Sometimes it will be important for the evaluator to do his best to measure student outcomes,

other times not. I believe that there are few "critical" data in any study, just as there are few

"critical" components in any learning experience. The learner is capable of using many

pathways, many tasks, to gain his measure of skill and aesthetic "benefit". The evaluator can

take different pathways to reveal program benefit. Tests and other data-gathering should not

be seen as essential; neither should they be automatically ruled out. The choice of these

instruments in responsive evaluation should be made as a result of observing the program in

action and of discovering the purposes important to the various groups having an interest in the

program.

Responsive evaluations require planning and structure; but they rely little on formal

statements and abstract representations, e.g., flow charts, test scores. Statements of objectives,

hypotheses, test batteries, teaching syllabi are, of course, given primary attention if they are

primary components of the instructional program. Then they are treated not as the basis for the

evaluation plan but as components of the instructional plan. These components are to be

evaluated just as other components are. The proper amount of structure for responsive

evaluation depends on the program and persons involved.

Substantive Structure

Instead of objectives, or hypotheses as "advanced organizers" for an evaluation study, I

prefer issues. I think the word "issues" better reflects a sense of complexity, immediacy, and

valuing. After getting acquainted with a program, partly by talking with students, parents,

Page 7

taxpayers, program sponsors, and program staff, the evaluator acknowledges certain issues or

problems or potential problems. These issues are a structure for continuing discussions with

clients, staff, and audiences. These issues are a structure for the data-gathering plan. The

systematic observations to be made, the interviews and tests to be given, if any, should be those

that contribute to understanding or resolving the issues identified.

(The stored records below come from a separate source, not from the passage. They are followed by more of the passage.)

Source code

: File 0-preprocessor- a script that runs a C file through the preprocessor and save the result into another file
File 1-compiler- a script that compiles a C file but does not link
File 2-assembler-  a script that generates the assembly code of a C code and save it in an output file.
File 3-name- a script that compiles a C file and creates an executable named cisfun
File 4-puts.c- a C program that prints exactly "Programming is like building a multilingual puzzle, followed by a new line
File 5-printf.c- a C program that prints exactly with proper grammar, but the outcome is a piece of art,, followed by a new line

In evaluating TCITY, Graig Gjerde and I become aware of such issue-questions as:

Is the admissions policy satisfactory?

Are some teachers too "permissive"?

Why do so few students stay for the afternoon?

Is opportunity for training younger teachers well used?

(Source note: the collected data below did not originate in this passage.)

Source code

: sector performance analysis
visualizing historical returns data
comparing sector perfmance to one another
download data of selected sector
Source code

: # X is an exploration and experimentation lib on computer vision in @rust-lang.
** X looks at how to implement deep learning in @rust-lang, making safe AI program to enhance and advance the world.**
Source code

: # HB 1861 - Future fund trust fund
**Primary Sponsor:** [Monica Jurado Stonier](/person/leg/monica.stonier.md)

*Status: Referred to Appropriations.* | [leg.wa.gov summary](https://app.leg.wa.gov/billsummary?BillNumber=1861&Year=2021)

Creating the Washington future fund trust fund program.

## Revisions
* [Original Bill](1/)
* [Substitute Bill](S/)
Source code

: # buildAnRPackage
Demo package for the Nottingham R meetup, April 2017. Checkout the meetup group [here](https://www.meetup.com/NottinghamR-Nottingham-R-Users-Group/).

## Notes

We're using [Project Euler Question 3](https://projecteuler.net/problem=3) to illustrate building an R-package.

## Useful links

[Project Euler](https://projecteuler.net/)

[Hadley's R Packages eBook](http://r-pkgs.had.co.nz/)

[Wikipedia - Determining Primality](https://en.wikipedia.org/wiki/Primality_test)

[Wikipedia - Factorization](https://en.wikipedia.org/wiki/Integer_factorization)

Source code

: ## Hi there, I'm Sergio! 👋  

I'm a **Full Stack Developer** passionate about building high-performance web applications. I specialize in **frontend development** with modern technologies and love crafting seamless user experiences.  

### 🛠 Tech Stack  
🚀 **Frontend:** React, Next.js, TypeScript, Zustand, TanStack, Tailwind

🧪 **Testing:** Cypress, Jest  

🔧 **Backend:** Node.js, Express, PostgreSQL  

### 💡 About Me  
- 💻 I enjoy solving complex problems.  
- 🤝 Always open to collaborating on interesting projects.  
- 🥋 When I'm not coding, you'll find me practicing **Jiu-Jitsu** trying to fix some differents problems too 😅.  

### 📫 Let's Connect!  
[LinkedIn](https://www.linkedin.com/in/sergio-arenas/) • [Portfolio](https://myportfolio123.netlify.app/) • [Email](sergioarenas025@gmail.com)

Is this Institute a "lighthouse" for regular school curriculum innovation?

The importance of such questions varies during the evaluation period. Issues which are

identified early as being important tend to be given too much attention in a preordinate data

plan, and issues identified toward the end are likely to be ignored. Responsive-evaluation

procedures allow the evaluator to respond to emerging issues as well as to preconceived issues.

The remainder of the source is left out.